Exercise inputs Start Marker
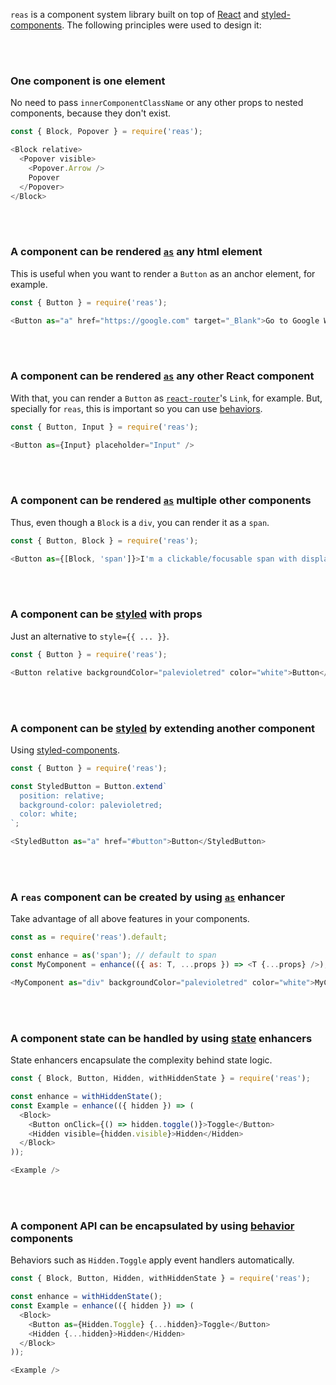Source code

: `reas` is a component system library built on top of [React](https://reactjs.org/) and [styled-components](https://www.styled-components.com/). The following principles were used to design it:

<br /><br />

### One component is one element
No need to pass `innerComponentClassName` or any other props to nested components, because they don't exist.
```js { "showCode": true }
const { Block, Popover } = require('reas');

<Block relative>
  <Popover visible>
    <Popover.Arrow />
    Popover
  </Popover>
</Block>
```

<br /><br />

### A component can be rendered [`as`](#as) any html element
This is useful when you want to render a `Button` as an anchor element, for example.
```js { "showCode": true }
const { Button } = require('reas');

<Button as="a" href="https://google.com" target="_Blank">Go to Google Website</Button>
```

<br /><br />

### A component can be rendered [`as`](#as) any other React component
With that, you can render a `Button` as [`react-router`](https://reacttraining.com/react-router/)'s `Link`, for example. But, specially for `reas`, this is important so you can use [behaviors](#behaviors).
```js { "showCode": true }
const { Button, Input } = require('reas');

<Button as={Input} placeholder="Input" />
```

<br /><br />

### A component can be rendered [`as`](#as) multiple other components
Thus, even though a `Block` is a `div`, you can render it as a `span`.
```js { "showCode": true }
const { Button, Block } = require('reas');

<Button as={[Block, 'span']}>I'm a clickable/focusable span with display:block</Button>
```

<br /><br />

### A component can be [styled](#styling) with props
Just an alternative to `style={{ ... }}`.
```js { "showCode": true }
const { Button } = require('reas');

<Button relative backgroundColor="palevioletred" color="white">Button</Button>
```

<br /><br />

### A component can be [styled](#styling) by extending another component
Using [styled-components](https://www.styled-components.com/).
```js { "showCode": true }
const { Button } = require('reas');

const StyledButton = Button.extend`
  position: relative;
  background-color: palevioletred;
  color: white;
`;

<StyledButton as="a" href="#button">Button</StyledButton>
```

<br /><br />

### A `reas` component can be created by using [`as`](#as) enhancer
Take advantage of all above features in your components.
```js { "showCode": true }
const as = require('reas').default;

const enhance = as('span'); // default to span
const MyComponent = enhance(({ as: T, ...props }) => <T {...props} />);

<MyComponent as="div" backgroundColor="palevioletred" color="white">MyComponent</MyComponent>
```

<br /><br />

### A component state can be handled by using [state](#state) enhancers
State enhancers encapsulate the complexity behind state logic.
```js { "showCode": true }
const { Block, Button, Hidden, withHiddenState } = require('reas');

const enhance = withHiddenState();
const Example = enhance(({ hidden }) => (
  <Block>
    <Button onClick={() => hidden.toggle()}>Toggle</Button>
    <Hidden visible={hidden.visible}>Hidden</Hidden>
  </Block>
));

<Example />
```

<br /><br />

### A component API can be encapsulated by using [behavior](#behaviors) components
Behaviors such as `Hidden.Toggle` apply event handlers automatically.
```js { "showCode": true }
const { Block, Button, Hidden, withHiddenState } = require('reas');

const enhance = withHiddenState();
const Example = enhance(({ hidden }) => (
  <Block>
    <Button as={Hidden.Toggle} {...hidden}>Toggle</Button>
    <Hidden {...hidden}>Hidden</Hidden>
  </Block>
));

<Example />
```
Exercise inputs End Marker
Your answer should hold every line of the entries that contains the string "visible".

  <Popover visible>
    <Hidden visible={hidden.visible}>Hidden</Hidden>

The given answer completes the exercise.